* **EXERCISE DESCRIPTION**: With pictures left out, write out exactly every line from the start of the data through the one that contains "### 1. Fetched a list of Pokémon from the API".

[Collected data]
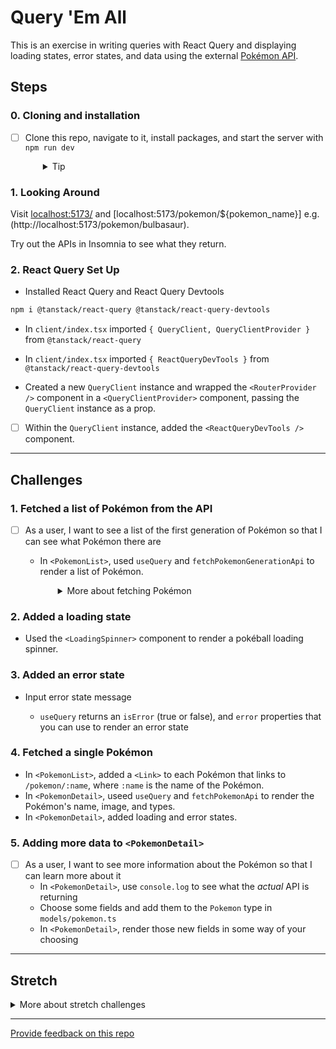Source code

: # Query 'Em All

This is an exercise in writing queries with React Query and displaying loading states, error states, and data using the external [Pokémon API](https://pokeapi.co).

## Steps

### 0. Cloning and installation

- [ ] Clone this repo, navigate to it, install packages, and start the server with `npm run dev`
  <details style="padding-left: 2em">
    <summary>Tip</summary>

  ```sh
  cd query-em-all-sofia
  npm i
  npm run dev
  ```

  </details>

### 1. Looking Around

Visit [localhost:5173/](http://localhost:5173/) and [localhost:5173/pokemon/${pokemon_name}] e.g. (http://localhost:5173/pokemon/bulbasaur).

Try out the APIs in Insomnia to see what they return.

### 2. React Query Set Up

- Installed React Query and React Query Devtools

```sh
npm i @tanstack/react-query @tanstack/react-query-devtools
```

- In `client/index.tsx` imported `{ QueryClient, QueryClientProvider }` from `@tanstack/react-query`

- In `client/index.tsx` imported `{ ReactQueryDevTools }` from `@tanstack/react-query-devtools`

- Created a new `QueryClient` instance and wrapped the `<RouterProvider />` component in a `<QueryClientProvider>` component, passing the `QueryClient` instance as a prop.

- [ ] Within the `QueryClient` instance, added the `<ReactQueryDevTools />` component.

---

## Challenges

### 1. Fetched a list of Pokémon from the API

- [ ] As a user, I want to see a list of the first generation of Pokémon so that I can see what Pokémon there are

  - In `<PokemonList>`, used `useQuery` and `fetchPokemonGenerationApi` to render a list of Pokémon.
    <details style="padding-left: 2em">
      <summary>More about fetching Pokémon</summary>
      
      - `fetchPokemonGenerationApi` takes a `generation` parameter, which is a number between 1 and 9.
      - As per `models/pokemon.ts`, a generation is an object with three properties: `{ region: string, name: string, pokemon: PartialPokemon[] }`
      - `useQuery` takes a key (a string) and a function that returns a promise (`fetchPokemonGenerationApi`, in this case) and returns an object with a `data` property, which contains data returned by the promise.

    </details>

### 2. Added a loading state

- Used the `<LoadingSpinner>` component to render a pokéball loading spinner.

### 3. Added an error state

- Input error state message

  - `useQuery` returns an `isError` (true or false), and `error` properties that you can use to render an error state

  </details>

### 4. Fetched a single Pokémon

- In `<PokemonList>`, added a `<Link>` to each Pokémon that links to `/pokemon/:name`, where `:name` is the name of the Pokémon.
- In `<PokemonDetail>`, useed `useQuery` and `fetchPokemonApi` to render the Pokémon's name, image, and types.
- In `<PokemonDetail>`, added loading and error states.

### 5. Adding more data to `<PokemonDetail>`

- [ ] As a user, I want to see more information about the Pokémon so that I can learn more about it
  - In `<PokemonDetail>`, use `console.log` to see what the _actual_ API is returning
  - Choose some fields and add them to the `Pokemon` type in `models/pokemon.ts`
  - In `<PokemonDetail>`, render those new fields in some way of your choosing

---

## Stretch

<details>
  <summary>More about stretch challenges</summary>

- [ ] As a user, on the homepage (`/`) I want to see a list of all the generations, so that I can click on one, go to `/generations/:generationId` and see the list of Pokémon for that generation

- [ ] As a user, I want to see a search bar at the top of the page, so that I can search for a Pokémon by name, when I hit enter, I want to be taken to `/search?name=pokemonName`, which should display a filtered list of Pokémon

</details>

---

[Provide feedback on this repo](https://docs.google.com/forms/d/e/1FAIpQLSfw4FGdWkLwMLlUaNQ8FtP2CTJdGDUv6Xoxrh19zIrJSkvT4Q/viewform?usp=pp_url&entry.1958421517=query-em-all)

* **RESULT**:
Source code

: # Query 'Em All

This is an exercise in writing queries with React Query and displaying loading states, error states, and data using the external [Pokémon API](https://pokeapi.co).

## Steps

### 0. Cloning and installation

- [ ] Clone this repo, navigate to it, install packages, and start the server with `npm run dev`
  <details style="padding-left: 2em">
    <summary>Tip</summary>

  ```sh
  cd query-em-all-sofia
  npm i
  npm run dev
  ```

  </details>

### 1. Looking Around

Visit [localhost:5173/](http://localhost:5173/) and [localhost:5173/pokemon/${pokemon_name}] e.g. (http://localhost:5173/pokemon/bulbasaur).

Try out the APIs in Insomnia to see what they return.

### 2. React Query Set Up

- Installed React Query and React Query Devtools

```sh
npm i @tanstack/react-query @tanstack/react-query-devtools
```

- In `client/index.tsx` imported `{ QueryClient, QueryClientProvider }` from `@tanstack/react-query`

- In `client/index.tsx` imported `{ ReactQueryDevTools }` from `@tanstack/react-query-devtools`

- Created a new `QueryClient` instance and wrapped the `<RouterProvider />` component in a `<QueryClientProvider>` component, passing the `QueryClient` instance as a prop.

- [ ] Within the `QueryClient` instance, added the `<ReactQueryDevTools />` component.

---

## Challenges

### 1. Fetched a list of Pokémon from the API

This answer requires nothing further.